WHAT IS EXPECTED :: Lines with "assets": state how many there are in the records below, and nothing else.

DATA SHOWN ::
———
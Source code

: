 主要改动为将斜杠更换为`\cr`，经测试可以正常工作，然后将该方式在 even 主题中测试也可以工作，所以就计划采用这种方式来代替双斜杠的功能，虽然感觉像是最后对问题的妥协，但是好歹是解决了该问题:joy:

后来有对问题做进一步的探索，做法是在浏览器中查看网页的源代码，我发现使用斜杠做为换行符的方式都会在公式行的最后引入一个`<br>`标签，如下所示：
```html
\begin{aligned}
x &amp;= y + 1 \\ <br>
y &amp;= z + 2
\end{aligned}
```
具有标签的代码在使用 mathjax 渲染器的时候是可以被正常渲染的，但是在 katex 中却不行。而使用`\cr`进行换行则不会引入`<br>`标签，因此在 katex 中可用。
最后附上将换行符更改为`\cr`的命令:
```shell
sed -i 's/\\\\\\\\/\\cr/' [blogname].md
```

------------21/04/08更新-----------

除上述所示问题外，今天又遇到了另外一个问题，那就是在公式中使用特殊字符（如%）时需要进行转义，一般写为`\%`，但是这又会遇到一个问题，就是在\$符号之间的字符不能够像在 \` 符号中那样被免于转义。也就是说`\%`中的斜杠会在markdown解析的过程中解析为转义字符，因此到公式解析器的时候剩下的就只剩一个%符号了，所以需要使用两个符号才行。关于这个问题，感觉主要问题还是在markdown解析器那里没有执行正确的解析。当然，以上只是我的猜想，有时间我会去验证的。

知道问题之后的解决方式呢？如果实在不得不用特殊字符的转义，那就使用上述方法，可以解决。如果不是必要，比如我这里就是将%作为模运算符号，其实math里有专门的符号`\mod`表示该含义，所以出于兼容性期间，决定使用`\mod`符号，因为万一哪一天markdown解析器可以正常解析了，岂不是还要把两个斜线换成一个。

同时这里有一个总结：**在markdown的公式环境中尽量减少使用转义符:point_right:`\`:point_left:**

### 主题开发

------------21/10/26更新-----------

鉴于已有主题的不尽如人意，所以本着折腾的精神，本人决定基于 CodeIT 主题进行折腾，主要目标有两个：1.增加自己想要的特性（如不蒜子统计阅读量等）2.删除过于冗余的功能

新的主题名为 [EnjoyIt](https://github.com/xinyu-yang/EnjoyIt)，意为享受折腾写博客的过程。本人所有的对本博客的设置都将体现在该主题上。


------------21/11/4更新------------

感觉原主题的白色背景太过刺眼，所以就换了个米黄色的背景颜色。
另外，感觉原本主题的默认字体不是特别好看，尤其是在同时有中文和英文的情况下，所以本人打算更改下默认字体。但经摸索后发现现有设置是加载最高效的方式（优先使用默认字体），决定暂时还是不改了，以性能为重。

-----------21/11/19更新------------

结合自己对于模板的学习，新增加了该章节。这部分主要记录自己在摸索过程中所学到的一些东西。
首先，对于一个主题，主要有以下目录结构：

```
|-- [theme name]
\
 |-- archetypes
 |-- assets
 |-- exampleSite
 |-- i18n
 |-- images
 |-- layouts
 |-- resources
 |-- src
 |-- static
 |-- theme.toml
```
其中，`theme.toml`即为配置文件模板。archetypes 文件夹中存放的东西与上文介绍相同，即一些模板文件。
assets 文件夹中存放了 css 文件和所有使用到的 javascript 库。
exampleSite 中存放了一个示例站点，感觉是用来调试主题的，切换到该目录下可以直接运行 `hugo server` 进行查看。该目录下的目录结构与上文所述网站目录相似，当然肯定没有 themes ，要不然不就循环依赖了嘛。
———
TASK RESULT :: 2